The trip. I'm sure everyone wants to know more information about the trip. Why are you in China Nate? Do you speak Chinese? Do you want to marry a Chinese woman? Are you in love with Chinese culture? What is your purpose? Why Asia, why Nate? I didn't have an answer for a long time. To any of these questions. I wasn't sure. I'm still not a hundred percent sure, but I'm starting to find an answer. I'm starting to know why I came on this trip. Why I left New York. Why I left my friends and all my family and the streets I love. It hit me as I was riding the 37 bus today back to my home-stay from my interview with Scholastic. Man the bus was crowded.

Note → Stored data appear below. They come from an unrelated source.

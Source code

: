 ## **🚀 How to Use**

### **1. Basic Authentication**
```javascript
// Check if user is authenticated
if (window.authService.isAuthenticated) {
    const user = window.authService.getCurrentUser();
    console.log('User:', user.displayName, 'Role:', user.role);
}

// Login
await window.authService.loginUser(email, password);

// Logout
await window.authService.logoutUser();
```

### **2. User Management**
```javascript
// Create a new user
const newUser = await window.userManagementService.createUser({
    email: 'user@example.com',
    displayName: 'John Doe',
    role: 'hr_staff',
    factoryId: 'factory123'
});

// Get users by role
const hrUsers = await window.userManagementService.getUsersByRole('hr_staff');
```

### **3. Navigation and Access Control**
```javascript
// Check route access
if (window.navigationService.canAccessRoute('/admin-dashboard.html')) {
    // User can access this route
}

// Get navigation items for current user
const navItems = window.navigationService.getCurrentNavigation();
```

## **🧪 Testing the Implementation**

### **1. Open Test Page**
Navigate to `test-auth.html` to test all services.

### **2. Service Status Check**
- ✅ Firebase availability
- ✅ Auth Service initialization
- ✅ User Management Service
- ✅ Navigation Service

It was so dark outside I could hardly see anything. A few small lights lit alleys. All I could hear was the horns of motorbikes outside. Shanghai feels like a mixture of the wild west and the big city thrown together. Ahh the incessant rambling, we want the answers Nate! I realized I wanted to experience more of the human experience. (Ah Shiiiiittttt, Nate's lost it!) Just breathe with me here for a second, understand what I'm trying to convey. I was so comfortable in New York. Being a fucking New Yawka, diddy bopping and window shopping. I needed to see and understand what it was like to be totally out of my zone. I wanted to be so other that I lost myself in order to truly examine what I wanted. What I wanted from myself and what I wanted from others. I needed to come to a place where what I knew was no longer what made me who I was.  I didn't want to talk about how alphabet city has changed, and I didn't want to talk about white people in harlem, and I didn't want to talk about pretty spanish girls. I wanted to know why we fight. I wanted to know why people are so different from each other and why people are so resistant to embracing others. I wanted to know why we call people different and why we're always in such a rush to push people out of the way. As my home-stay father took his glasses off and put his forehead to mine when I said my head hurt, and then pointed to my room and mimed for me to sleep, something, I think that same something that started to creep into me on the 37 bus when a woman fell and everyone standing rushed to pick her up, started to come clear. What it is, I'll leave that for you to decide. 

1 comment:

Christin said...

It's so true that it's easier to understand yourself and your own culture through a prism of other cultures. It skews your view just enough to realize you what you assume and what you take for granted. It's as though being in another world is somehow like looking at your reflection.